オープニングがとても長かったため、「M―1」よりかはリラックスして見れた。
感想の前に、何点か思ったことを。
【審査員】
初めて見たとき「なんじゃこりゃ!?」と思った。とても漫才を評価するようなメンツではない。
しかし、そこが「M―1」と違うところで「M―1」は漫才で賞金が貰えるコンテンツだった。コンテンツ自体だった。だから、審査員も漫才畑や現役芸人に合わしたコント畑の人らを集めた。だが今回の「the manzai」はそもそも趣旨が違う。
漫才を通して、番組で使えそうな“商品”を探そう
だと、僕は理解した。

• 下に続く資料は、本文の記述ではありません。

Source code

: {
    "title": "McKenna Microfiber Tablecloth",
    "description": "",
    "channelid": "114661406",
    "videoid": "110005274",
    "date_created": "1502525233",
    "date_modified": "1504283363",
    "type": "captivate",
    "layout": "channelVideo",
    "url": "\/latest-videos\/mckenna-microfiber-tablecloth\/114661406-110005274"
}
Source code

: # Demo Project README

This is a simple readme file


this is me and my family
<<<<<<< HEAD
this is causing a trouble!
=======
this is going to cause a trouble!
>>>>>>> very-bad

どちらかというと「スター☆誕生」的な感じなのだと。コンテンツを生みだすことが目的なので、あのような審査員のメンツになったのだと思った。
【国民ワラテン】
実際に僕も参加してみた。が、うまくグラフのシステムがわからない。どのように点数が出されているのか。
しかし、このシステムというのは今回で言えばスリムクラブ、アルコ&ピースのような“軟投派”にはかなり相性が悪い。つまり、「手数論」問題になってくるのだ。「M―12010」をもって脱却されたと思っていた「手数論」がまた再熱してくるわけである。これは悪しき事態だ。
「M―1」が芸人の間でのブームを作りだす、というのは過去の感想で述べてきたが
芸人の間で今大会が重要視されているのならば、また「いかに160kmの球速を出すか」争いになってきてしまうのである。
【トリンドル玲奈】
おそらく、今回のゲストで多くカメラに抜かれたのが彼女(次点で上原、東か?)。彼女が頭が悪いとかそうじゃないとか
そういうのはまず置いといて、彼女が「首をかしげる」「笑う」「驚く」という動きがフィーチャーされる。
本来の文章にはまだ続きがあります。